Judy felt herself turn cold inside her thick sweater.
“And the new route?”
“What with the weather and us, they can’t use the yacht any more, so they can’t get to the island. Bridger still uses it as a hiding-place, as you’ve found out, but he’ll have to bring the stuff back and smuggle it out of the main gate, which is riskier.”
Judy looked out into the cold dusk that was falling on the warmth of the day. Low square roofs of research buildings jutted blackly from the darkening grass of the headland. Lights shone in a few hut windows, and above them the enormous arch of the sky began to dim and disappear. Somewhere Dawnay was working in a lighted underground room, dedicated and unaware of the consequences of what she was doing. Somewhere Fleming was arguing with Reinhart about the future. And somewhere, alone and miserable and perhaps shaking with hidden fear, Bridger was changing into oilskins, fisherman’s jersey and wading boots, to go out into the night.
“You’d better put on something thicker,” said Quadring. “I’m going too.”
It was warm in Dawnay’s laboratory. Lights and equipment had been on for weeks and were slowly beating the air-conditioning.
“It smells of biologist,” said Fleming as he and Reinhart walked in.
Dawnay was peering down the eyepiece of a microscope. She glanced up casually.
“Hallo, Dr. Fleming.” She spoke as though he had been out simply for a cup of tea. “It looks a bit like a witch’s soup-kitchen, I’m afraid.”
“Anything in the broth?” Reinhart asked.
“We’ve just been preparing a new batch. Like to stop and see?” The microscope had an electronic display tube, like a television screen. “You can watch on there if anything should happen.”
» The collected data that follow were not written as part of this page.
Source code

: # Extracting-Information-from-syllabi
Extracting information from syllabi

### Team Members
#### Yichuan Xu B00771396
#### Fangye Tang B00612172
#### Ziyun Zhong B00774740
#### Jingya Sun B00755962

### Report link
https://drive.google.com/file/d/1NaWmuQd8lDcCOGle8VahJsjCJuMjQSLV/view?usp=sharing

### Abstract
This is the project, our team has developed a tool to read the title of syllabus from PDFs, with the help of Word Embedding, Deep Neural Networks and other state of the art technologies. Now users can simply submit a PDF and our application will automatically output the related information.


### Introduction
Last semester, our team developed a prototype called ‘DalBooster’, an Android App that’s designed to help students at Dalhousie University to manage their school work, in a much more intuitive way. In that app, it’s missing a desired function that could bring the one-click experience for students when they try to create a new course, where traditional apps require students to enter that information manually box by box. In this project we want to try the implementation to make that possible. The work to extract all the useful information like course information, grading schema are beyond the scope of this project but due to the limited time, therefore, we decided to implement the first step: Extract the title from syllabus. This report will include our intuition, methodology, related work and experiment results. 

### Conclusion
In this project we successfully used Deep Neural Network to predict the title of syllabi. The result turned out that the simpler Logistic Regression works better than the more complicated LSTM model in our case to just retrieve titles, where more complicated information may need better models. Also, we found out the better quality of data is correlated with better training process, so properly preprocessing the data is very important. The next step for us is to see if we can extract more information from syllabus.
“New culture?” asked one of her assistants, fitting a needle to a hypodermic syringe.
“Take some from there, and watch the temperature of your needle.”
Dawnay explained her progress to Fleming while the assistant took a small bottle from a refrigerator.
“We do the synthesis round about freezing-point, and they come to life at normal temperature.” She seemed perfectly friendly and untouched by what Fleming thought.
The assistant pierced the rubber cap of the bottle with the hypodermic needle and drew up some fluid into the syringe.